Lately, I’ve been blessed to be able to maintain several friendships with some really solid Godly men and women. One of those men is Mike, who I affectionately call “the black brother I never had.” Every now and then we’ll get together and celebrate the common grace that is Pei Wei and talk about life, Theology, and gospel implications on ministry models and life in general. Inevitably, during these modern day communion meals (yes, Pei Wei is that good), our conversation will typically focus on either one of us, with some smaller parts on the other. And, now that I think about it, it always seems to be about the other person the next time we get together. During one of these conversations, I told Mike about a decision I made, and he asked me a question in response to what I told him. The caveat, here, was that he said that whatever answer I gave him, he was going to have to say “harsh friend words” to me. It was about then that I felt that “oh, crap” feeling begin to form in my gut.

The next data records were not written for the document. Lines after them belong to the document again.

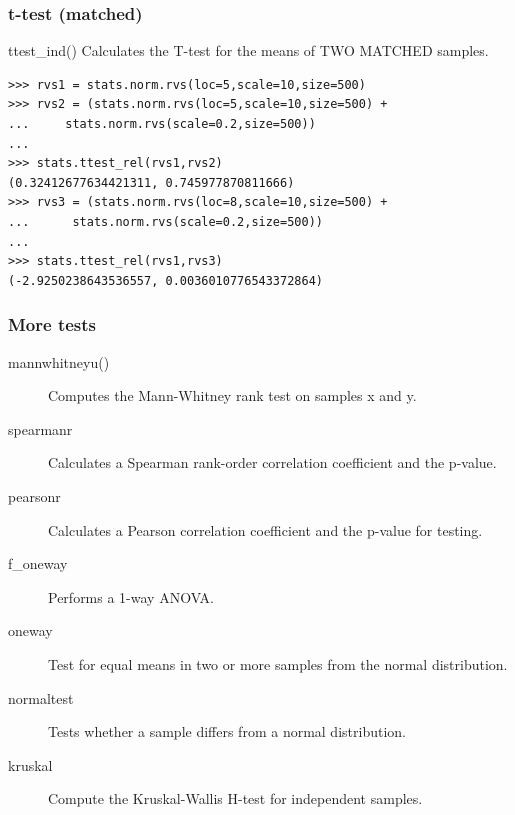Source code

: \documentclass[10pt,colorlinks]{beamer}
\begin{document}
\begin{frame}[fragile]\frametitle{t-test (matched)}
  \begin{block}{ttest\_ind()}
Calculates the T-test for the means of TWO MATCHED samples. 
  \end{block}
{ \small
\begin{verbatim}
>>> rvs1 = stats.norm.rvs(loc=5,scale=10,size=500)
>>> rvs2 = (stats.norm.rvs(loc=5,scale=10,size=500) +
...     stats.norm.rvs(scale=0.2,size=500))
... 
>>> stats.ttest_rel(rvs1,rvs2)
(0.32412677634421311, 0.745977870811666)
>>> rvs3 = (stats.norm.rvs(loc=8,scale=10,size=500) +
...      stats.norm.rvs(scale=0.2,size=500))
... 
>>> stats.ttest_rel(rvs1,rvs3)
(-2.9250238643536557, 0.0036010776543372864)
\end{verbatim}

}
\end{frame}

\begin{frame}[fragile]\frametitle{More tests}
  \begin{description}
      \item[mannwhitneyu()] Computes the Mann-Whitney rank test on samples x and y.
    \item[spearmanr] Calculates a Spearman rank-order correlation coefficient and the p-value.
    \item[pearsonr] Calculates a Pearson correlation coefficient and the p-value for testing.
    \item[f\_oneway] Performs a 1-way ANOVA.
    \item[oneway] Test for equal means in two or more samples from the normal distribution.
    \item[normaltest] Tests whether a sample differs from a normal distribution.
    \item[kruskal] Compute the Kruskal-Wallis H-test for independent samples.
  \end{description}
\end{frame}
\end{document}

Faithful are the wounds of a friend;
profuse are the kisses of an enemy.
I had that feeling because I know two things about Mike: 1) Mike is my friend, and 2) Mike knows the gospel. I’m incredibly glad for both of these things. Yet, usually when Mike feels that he needs to have “harsh friend words” with a person, he’s usually right. So, I answered his question, and he did a good job of delivering a knockout punch. He challenged me on my thinking about this issue, and simply by speaking truth, pointed out where my motivations didn’t line up with the gospel.
Brothers, if anyone is caught in any transgression, you who are spiritual should restore him in a spirit of gentleness.
One of the reasons why Mike and I remain friends after these type of conversations is because I know his heart. His heart is to see God glorified in general, in his life, and in my life. And Mike knows that is my heart also, as much as the Spirit has enabled me. So, when Mike asks tough questions that make me look at aspects of my heart that sometimes I don’t want to look at, instead of heading for the hills and hiding, I remember that Mike is trying to show me where this piece of my heart doesn’t line up with the rest of my heart, and wants to bring glory to myself instead of King Jesus. He isn’t using truth like a baseball bat trying to beat me down; he’s using truth like a scalpel trying to help cut away pieces of my heart that are prone to idolatry. Or, I should say the Holy Spirit through Mike is doing this, but I know this is Mike’s desire even if it’s the Spirit doing the actual work.
Oil and perfume make the heart glad,
and the sweetness of a friend comes from his earnest counsel.
What makes these conversations memorable, and enjoyable, isn’t the awesome food or even the hanging out with a friend. It’s that Mike, like so many of my other friends, is willing to take the time to listen to my crazy ramblings and expend the energy to offer deep, Theological, gospel-driven counsel that presses me to conform to the image of Christ.
The hard part is for those of us who receive counsel like this to actually listen. Usually, we listen and nod our heads to make the person go away, but we don’t let the truth of their words pierce our heart and cause real change.
I would challenge you, if you have a friend who is willing to risk friendship to be a good friend, don’t take it lightly. Listen, pray, and let truth change your heart.